◆ Work to be completed
In your copy of the records, include every word exactly and no pictures.

◆ Data
....................

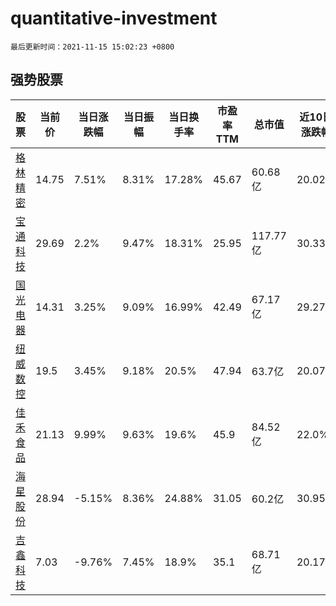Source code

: # quantitative-investment

`最后更新时间：2021-11-15 15:02:23 +0800`

## 强势股票

|股票|当前价|当日涨跌幅|当日振幅|当日换手率|市盈率TTM|总市值|近10日涨跌幅|
|----|----|----|----|----|----|----|----|
|[格林精密](https://xueqiu.com/S/SZ300968)|14.75|7.51%|8.31%|17.28%|45.67|60.68亿|20.02%|
|[宝通科技](https://xueqiu.com/S/SZ300031)|29.69|2.2%|9.47%|18.31%|25.95|117.77亿|30.33%|
|[国光电器](https://xueqiu.com/S/SZ002045)|14.31|3.25%|9.09%|16.99%|42.49|67.17亿|29.27%|
|[纽威数控](https://xueqiu.com/S/SH688697)|19.5|3.45%|9.18%|20.5%|47.94|63.7亿|20.07%|
|[佳禾食品](https://xueqiu.com/S/SH605300)|21.13|9.99%|9.63%|19.6%|45.9|84.52亿|22.0%|
|[海星股份](https://xueqiu.com/S/SH603115)|28.94|-5.15%|8.36%|24.88%|31.05|60.2亿|30.95%|
|[吉鑫科技](https://xueqiu.com/S/SH601218)|7.03|-9.76%|7.45%|18.9%|35.1|68.71亿|20.17%|
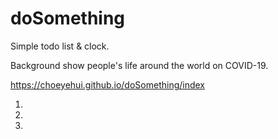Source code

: # doSomething
Simple todo list & clock.

Background show people's life around the world on COVID-19.

https://choeyehui.github.io/doSomething/index

1.
2.
3.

....................

◆ Worked solution
Source code

: # quantitative-investment

`最后更新时间：2021-11-15 15:02:23 +0800`

## 强势股票

|股票|当前价|当日涨跌幅|当日振幅|当日换手率|市盈率TTM|总市值|近10日涨跌幅|
|----|----|----|----|----|----|----|----|
|[格林精密](https://xueqiu.com/S/SZ300968)|14.75|7.51%|8.31%|17.28%|45.67|60.68亿|20.02%|
|[宝通科技](https://xueqiu.com/S/SZ300031)|29.69|2.2%|9.47%|18.31%|25.95|117.77亿|30.33%|
|[国光电器](https://xueqiu.com/S/SZ002045)|14.31|3.25%|9.09%|16.99%|42.49|67.17亿|29.27%|
|[纽威数控](https://xueqiu.com/S/SH688697)|19.5|3.45%|9.18%|20.5%|47.94|63.7亿|20.07%|
|[佳禾食品](https://xueqiu.com/S/SH605300)|21.13|9.99%|9.63%|19.6%|45.9|84.52亿|22.0%|
|[海星股份](https://xueqiu.com/S/SH603115)|28.94|-5.15%|8.36%|24.88%|31.05|60.2亿|30.95%|
|[吉鑫科技](https://xueqiu.com/S/SH601218)|7.03|-9.76%|7.45%|18.9%|35.1|68.71亿|20.17%|
Source code

: # doSomething
Simple todo list & clock.

Background show people's life around the world on COVID-19.

https://choeyehui.github.io/doSomething/index

1.
2.
3.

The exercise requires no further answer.